(Exercise details) Each line with the string "title" is to be copied from the records below.

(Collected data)
————

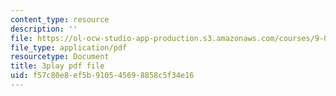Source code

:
 ```yaml
---
content_type: resource
description: ''
file: https://ol-ocw-studio-app-production.s3.amazonaws.com/courses/9-00sc-introduction-to-psychology-fall-2011/f57c80e8ef5b910545698858c5f34e16_Vko17una2Zw.pdf
file_type: application/pdf
resourcetype: Document
title: 3play pdf file
uid: f57c80e8-ef5b-9105-4569-8858c5f34e16
---
```

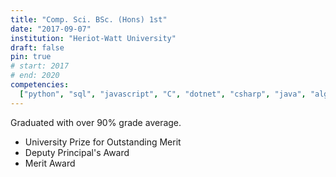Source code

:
 ```yaml
---
title: "Comp. Sci. BSc. (Hons) 1st"
date: "2017-09-07"
institution: "Heriot-Watt University"
draft: false
pin: true
# start: 2017
# end: 2020
competencies:
  ["python", "sql", "javascript", "C", "dotnet", "csharp", "java", "algorithms", "software-design", "university"]
---
```


Graduated with over 90% grade average.

- University Prize for Outstanding Merit
- Deputy Principal's Award
- Merit Award

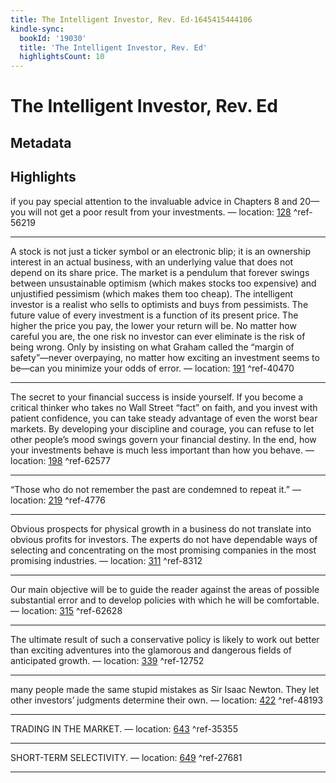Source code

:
 ```yaml
---
title: The Intelligent Investor, Rev. Ed-1645415444106
kindle-sync:
  bookId: '19030'
  title: 'The Intelligent Investor, Rev. Ed'
  highlightsCount: 10
---
```

# The Intelligent Investor, Rev. Ed
## Metadata


## Highlights
if you pay special attention to the invaluable advice in Chapters 8 and 20—you will not get a poor result from your investments. — location: [128]() ^ref-56219

---
A stock is not just a ticker symbol or an electronic blip; it is an ownership interest in an actual business, with an underlying value that does not depend on its share price. The market is a pendulum that forever swings between unsustainable optimism (which makes stocks too expensive) and unjustified pessimism (which makes them too cheap). The intelligent investor is a realist who sells to optimists and buys from pessimists. The future value of every investment is a function of its present price. The higher the price you pay, the lower your return will be. No matter how careful you are, the one risk no investor can ever eliminate is the risk of being wrong. Only by insisting on what Graham called the “margin of safety”—never overpaying, no matter how exciting an investment seems to be—can you minimize your odds of error. — location: [191]() ^ref-40470

---
The secret to your financial success is inside yourself. If you become a critical thinker who takes no Wall Street “fact” on faith, and you invest with patient confidence, you can take steady advantage of even the worst bear markets. By developing your discipline and courage, you can refuse to let other people’s mood swings govern your financial destiny. In the end, how your investments behave is much less important than how you behave. — location: [198]() ^ref-62577

---
“Those who do not remember the past are condemned to repeat it.” — location: [219]() ^ref-4776

---
Obvious prospects for physical growth in a business do not translate into obvious profits for investors. The experts do not have dependable ways of selecting and concentrating on the most promising companies in the most promising industries. — location: [311]() ^ref-8312

---
Our main objective will be to guide the reader against the areas of possible substantial error and to develop policies with which he will be comfortable. — location: [315]() ^ref-62628

---
The ultimate result of such a conservative policy is likely to work out better than exciting adventures into the glamorous and dangerous fields of anticipated growth. — location: [339]() ^ref-12752

---
many people made the same stupid mistakes as Sir Isaac Newton. They let other investors’ judgments determine their own. — location: [422]() ^ref-48193

---
TRADING IN THE MARKET. — location: [643]() ^ref-35355

---
SHORT-TERM SELECTIVITY. — location: [649]() ^ref-27681

---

————

(Result of the task)
title: 3play pdf file
title: "Comp. Sci. BSc. (Hons) 1st"
title: The Intelligent Investor, Rev. Ed-1645415444106
  title: 'The Intelligent Investor, Rev. Ed'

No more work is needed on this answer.